Quoi qu’il en soit, les juges prononcèrent, à l’unanimité, un verdict affirmatif sur tous les points. Il est à remarquer que le jugement ne fait point mention qu’aucuns témoins, soit à charge ou à décharge, aient été entendus. La précipitation de l’instruction ne permettait point de la revêtir de toutes ces formes, qui eussent laissé à l’accusé la possibilité de faire valoir ses moyens de défense.

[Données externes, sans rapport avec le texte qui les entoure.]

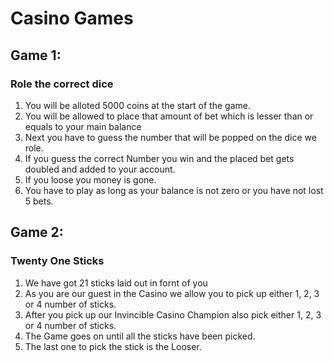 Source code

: # Casino Games
## Game 1:
### Role the correct dice
1) You will be alloted 5000 coins at the start of the game.
2) You will be allowed to place that amount of bet which is lesser than or equals to your main balance
3) Next you have to guess the number that will be popped on the dice we role.
4) If you guess the correct Number you win and the placed bet gets doubled and added to your account.
5) If you loose you money is gone.
6) You have to play as long as your balance is not zero or you have not lost 5 bets.
## Game 2:
### Twenty One Sticks
1) We have got 21 sticks laid out in fornt of you
2) As you are our guest in the Casino we allow you to pick up either 1, 2, 3 or 4 number of sticks.
3) After you pick up our Invincible Casino Champion also pick either 1, 2, 3 or 4 number of sticks.
4) The Game goes on until all the sticks have been picked.
5) The last one to pick the stick is the Looser.
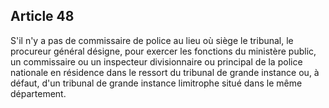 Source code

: Article 48
----
S'il n'y a pas de commissaire de police au lieu où siège le tribunal, le
procureur général désigne, pour exercer les fonctions du ministère public, un
commissaire ou un inspecteur divisionnaire ou principal de la police nationale
en résidence dans le ressort du tribunal de grande instance ou, à défaut, d'un
tribunal de grande instance limitrophe situé dans le même département.
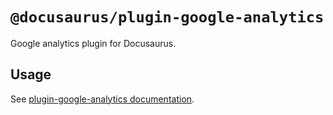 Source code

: # `@docusaurus/plugin-google-analytics`

Google analytics plugin for Docusaurus.

## Usage

See [plugin-google-analytics documentation](https://docusaurus.io/docs/api/plugins/@docusaurus/plugin-google-analytics).
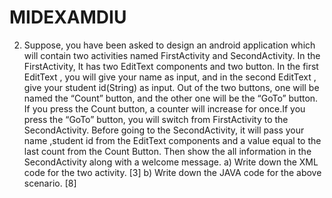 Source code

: # MIDEXAMDIU

2. Suppose, you have been asked to design an android application which will contain two activities 
named FirstActivity and SecondActivity. In the FirstActivity, It has two EditText components 
and two button. In the first EditText , you will give your name as input, and in the second EditText 
, give your student id(String) as input. Out of the two buttons, one will be named the “Count” 
button, and the other one will be the “GoTo” button. If you press the Count button, a counter will 
increase for once.If you press the “GoTo” button, you will switch from FirstActivity to the 
SecondActivity. Before going to the SecondActivity, it will pass your name ,student id from 
the EditText components and a value equal to the last count from the Count Button. Then show 
the all information in the SecondActivity along with a welcome message. 
a) Write down the XML code for the two activity. [3]
b) Write down the JAVA code for the above scenario. [8]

Il était quatre heures quand le prince quitta la salle. On le conduisit alors vers le lieu de son exécution, en descendant dans le fossé par un escalier étroit et obscur. L’officier qui le conduisait était, pense-t-on, ce même Dautancourt, dont j’ai parlé plus haut. Il avait été averti dans la nuit pour commander un détachement destiné pour Vincennes. Il avait été élevé dans la maison de Condé, et n’en avait pas entièrement perdu la mémoire, aussi n’apprit-il pas sans une certaine tristesse la mission dont on l’allait charger. Le prince, dit-on, l’avait reconnu, et, pendant qu’il lui témoignait sa joie de le revoir, l’officier baissait les yeux et pleurait.

Cependant le prince, en parcourant ces souterrains humides, se retourne vers le chef du détachement et lui dit : « Est-ce que l’on veut me plonger tout vivant dans un cachot ? — Non, Monseigneur, lui répond ce dernier en sanglotant, soyez tranquille ! » On continue cette marche funèbre. Tout à coup, le duc croit apercevoir les apprêts du supplice ; il s’écria : « Ah ! grâce au ciel, je mourrai de la mort d’un soldat ! »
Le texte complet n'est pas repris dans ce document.